◆ **YOUR OBJECTIVE**: Repeat the entries below word for word, though any picture in them should be dropped.

◆ **RECORDS SHOWN**:
::::::::

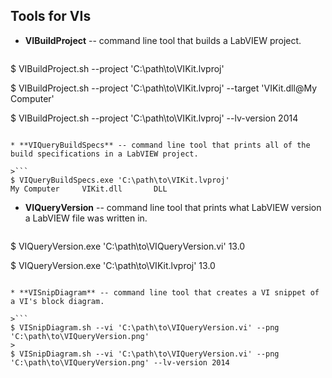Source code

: Tools for VIs
-------------

* **VIBuildProject** -- command line tool that builds a LabVIEW project.

>```
$ VIBuildProject.sh --project 'C:\path\to\VIKit.lvproj'
>
$ VIBuildProject.sh --project 'C:\path\to\VIKit.lvproj' --target 'VIKit.dll@My Computer'
>
$ VIBuildProject.sh --project 'C:\path\to\VIKit.lvproj' --lv-version 2014
```

* **VIQueryBuildSpecs** -- command line tool that prints all of the build specifications in a LabVIEW project.

>```
$ VIQueryBuildSpecs.exe 'C:\path\to\VIKit.lvproj'
My Computer     VIKit.dll       DLL
```

* **VIQueryVersion** -- command line tool that prints what LabVIEW version a LabVIEW file was written in.

>```
$ VIQueryVersion.exe 'C:\path\to\VIQueryVersion.vi'
13.0
>
$ VIQueryVersion.exe 'C:\path\to\VIKit.lvproj'
13.0
```

* **VISnipDiagram** -- command line tool that creates a VI snippet of a VI's block diagram.

>```
$ VISnipDiagram.sh --vi 'C:\path\to\VIQueryVersion.vi' --png 'C:\path\to\VIQueryVersion.png'
>
$ VISnipDiagram.sh --vi 'C:\path\to\VIQueryVersion.vi' --png 'C:\path\to\VIQueryVersion.png' --lv-version 2014
```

::::::::

◆ **EXPECTED OUTPUT**:
Source code

: Tools for VIs
-------------

* **VIBuildProject** -- command line tool that builds a LabVIEW project.

>```
$ VIBuildProject.sh --project 'C:\path\to\VIKit.lvproj'
>
$ VIBuildProject.sh --project 'C:\path\to\VIKit.lvproj' --target 'VIKit.dll@My Computer'
>
$ VIBuildProject.sh --project 'C:\path\to\VIKit.lvproj' --lv-version 2014
```

* **VIQueryBuildSpecs** -- command line tool that prints all of the build specifications in a LabVIEW project.

>```
$ VIQueryBuildSpecs.exe 'C:\path\to\VIKit.lvproj'
My Computer     VIKit.dll       DLL
```

* **VIQueryVersion** -- command line tool that prints what LabVIEW version a LabVIEW file was written in.

>```
$ VIQueryVersion.exe 'C:\path\to\VIQueryVersion.vi'
13.0
>
$ VIQueryVersion.exe 'C:\path\to\VIKit.lvproj'
13.0
```

* **VISnipDiagram** -- command line tool that creates a VI snippet of a VI's block diagram.

>```
$ VISnipDiagram.sh --vi 'C:\path\to\VIQueryVersion.vi' --png 'C:\path\to\VIQueryVersion.png'
>
$ VISnipDiagram.sh --vi 'C:\path\to\VIQueryVersion.vi' --png 'C:\path\to\VIQueryVersion.png' --lv-version 2014
```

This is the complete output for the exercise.